【ソウル聯合ニュース】韓国で3日から、外国人と在外国民は6カ月以上在留する場合に限り国民健康保険職場加入者の被扶養者の資格を得ることができる。これにより、会社員など職場加入者が外国に暮らす家族・親族まで被扶養者にし、必要な時だけ韓国で病気の治療や手術を受けさせるといった医療保険制度の「ただ乗り」は難しくなる。

 ただし、対象が配偶者または未成年の子どもの場合と、留学、小中高生の一般研修、永住、結婚による定住などの在留資格を持つ場合には、直ちに被扶養者の資格を得られる。外交官や外国企業の駐在員の家族らが健康保険の適用を受けられないという事態を避けるためだ。

 従来は健康保険当局が定める所得・財産要件と扶養要件を満たせば、職場加入者が国内居住の韓国人であれ、韓国に拠点を置く企業に勤める外国人であれ、自身の家族を被扶養者として登録することができた。だが外国人と在外国民については所得・財産要件を満たしているかどうかの確認が難しい。中には、外国にいる家族まで被扶養者に登録し、必要な時だけ治療や手術を韓国で受けさせるケースもあった。

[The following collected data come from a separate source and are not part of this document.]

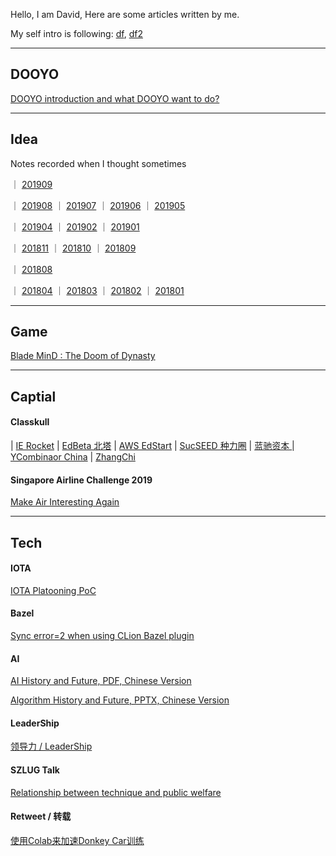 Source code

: 
Hello, I am David, Here are some articles written by me.

My self intro is following: [df]( /dooyo/df ), [df2]( /dooyo/df2 )



---
## DOOYO

[DOOYO introduction and what DOOYO want to do?]( /dooyo/dooyo_intro_4_csme )


---
## Idea

Notes recorded when I thought sometimes

｜ [201909]( /idea/201909 ) 

｜ [201908]( /idea/201908 ) ｜ [201907]( /idea/201907 ) ｜ [201906]( /idea/201906 ) ｜ [201905]( /idea/201905 ) 

｜ [201904]( /idea/201904 ) ｜ [201902]( /idea/201902 ) ｜ [201901]( /idea/201901 ) 

｜ [201811]( /idea/201811 ) ｜ [201810]( /idea/201810 ) ｜ [201809]( /idea/201809 ) 

｜ [201808]( /idea/201808 ) 

｜ [201804]( /idea/201804 ) ｜ [201803]( /idea/201803 ) ｜ [201802]( /idea/201802 ) ｜ [201801]( /idea/201801 )


---
## Game

[Blade MinD : The Doom of Dynasty]( /cike/readme_en )


---
## Captial

#### Classkull
| [IE Rocket]( /classkull/ierockets )
| [EdBeta 北塔]( /classkull/edbeta )
| [AWS EdStart]( /classkull/awsedstart )
| [SucSEED 种力圈]( /classkull/sucseed )
| [蓝驰资本 ]( /classkull/brv )
| [YCombinaor China]( /classkull/ycombinator )
| [ZhangChi]( /classkull/zhangchi )

#### Singapore Airline Challenge 2019

[Make Air Interesting Again]( /saac2019/SingaporeAirlineAppChallenge2019_RoaringWhale_201908101858.pdf )


---
## Tech

#### IOTA

[IOTA Platooning PoC]( /other/iota_based_platooning )
 

#### Bazel

[Sync error=2 when using CLion Bazel plugin]( /tech/clion_bazel_plugin )
 
 
#### AI

[AI History and Future, PDF, Chinese Version]( /tech/AI_History_and_Future.df.20190517.1307.pdf )

[Algorithm History and Future, PPTX, Chinese Version]( /tech/Algorithm_History_and_Future.df.df.20190710.1834.pptx )

#### LeaderShip

[领导力 / LeaderShip ]( /dooyo/leadership )


#### SZLUG Talk 

[Relationship between technique and public welfare](/other/szlug_talk_with_xiaoban_20190224)


#### Retweet / 转载

[使用Colab来加速Donkey Car训练]( http://kevingor.com/2019/08/use_colab_gpu_to_train_donkeycar/ )




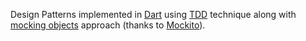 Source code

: Design Patterns implemented in [Dart](https://dart.dev) using [TDD](https://en.wikipedia.org/wiki/Test-driven_development) technique along with [mocking objects](https://en.wikipedia.org/wiki/Mock_object) approach (thanks to [Mockito](https://pub.dev/packages/mockito)).
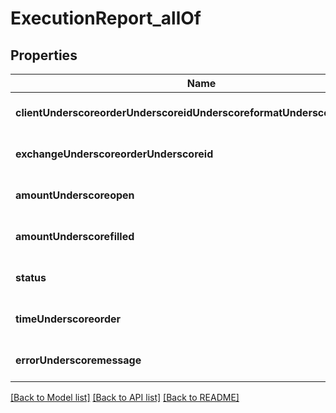 # ExecutionReport_allOf

## Properties
Name | Type | Description | Notes
------------ | ------------- | ------------- | -------------
**clientUnderscoreorderUnderscoreidUnderscoreformatUnderscoreexchange** | **string** |  | [optional] [default to null]
**exchangeUnderscoreorderUnderscoreid** | **string** |  | [optional] [default to null]
**amountUnderscoreopen** | **integer** |  | [optional] [default to null]
**amountUnderscorefilled** | **integer** |  | [optional] [default to null]
**status** | [**OrdStatus**](OrdStatus.md) |  | [optional] [default to null]
**timeUnderscoreorder** | **array[array[string]]** |  | [optional] [default to null]
**errorUnderscoremessage** | **string** |  | [optional] [default to null]

[[Back to Model list]](../README.md#documentation-for-models) [[Back to API list]](../README.md#documentation-for-api-endpoints) [[Back to README]](../README.md)


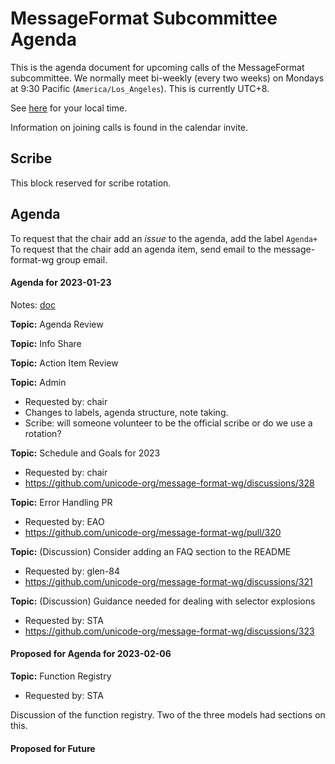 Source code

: # MessageFormat Subcommittee Agenda

This is the agenda document for upcoming calls of the MessageFormat subcommittee. We normally meet bi-weekly 
(every two weeks) on Mondays at 9:30 Pacific (`America/Los_Angeles`). This is currently UTC+8. 

See [here](https://www.timeanddate.com/worldclock/converter.html?iso=20230123T173000&p1=224&p2=248&p3=136&p4=179&p5=33&p6=101&p7=268) for your local time.

Information on joining calls is found in the calendar invite.

## Scribe

This block reserved for scribe rotation.


## Agenda

To request that the chair add an _issue_ to the agenda, add the label `Agenda+`
To request that the chair add an agenda item, send email to the message-format-wg group email.

#### Agenda for 2023-01-23

Notes: [doc](https://docs.google.com/document/d/1AHEfEJvs7Dqies6xY59DrTU6Moey_WQ1nOhkEp0VeEc)

**Topic:** Agenda Review

**Topic:** Info Share

**Topic:** Action Item Review

**Topic:** Admin
* Requested by: chair
* Changes to labels, agenda structure, note taking.
* Scribe: will someone volunteer to be the official scribe or do we use a rotation?

**Topic:** Schedule and Goals for 2023
* Requested by: chair
* https://github.com/unicode-org/message-format-wg/discussions/328

**Topic:** Error Handling PR
* Requested by: EAO
* https://github.com/unicode-org/message-format-wg/pull/320


**Topic:** (Discussion) Consider adding an FAQ section to the README
* Requested by: glen-84
* https://github.com/unicode-org/message-format-wg/discussions/321

**Topic:** (Discussion) Guidance needed for dealing with selector explosions
* Requested by: STA
* https://github.com/unicode-org/message-format-wg/discussions/323

#### Proposed for Agenda for 2023-02-06

**Topic:** Function Registry
* Requested by: STA

Discussion of the function registry. Two of the three models had sections on this.


#### Proposed for Future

 国民健康保険の地域加入の場合、外国人・在外国民は6カ月以上在留しなければ加入資格が生じないことと比較しても、バランス上問題があると指摘されてきた。

 健康保険当局は職場加入者の被扶養者要件の見直しにより、年間約121億ウォン(約13億6000万円)の財政削減効果が得られると見込んでいる。

 2022年末の時点で外国人の健康保険加入者は約132万人。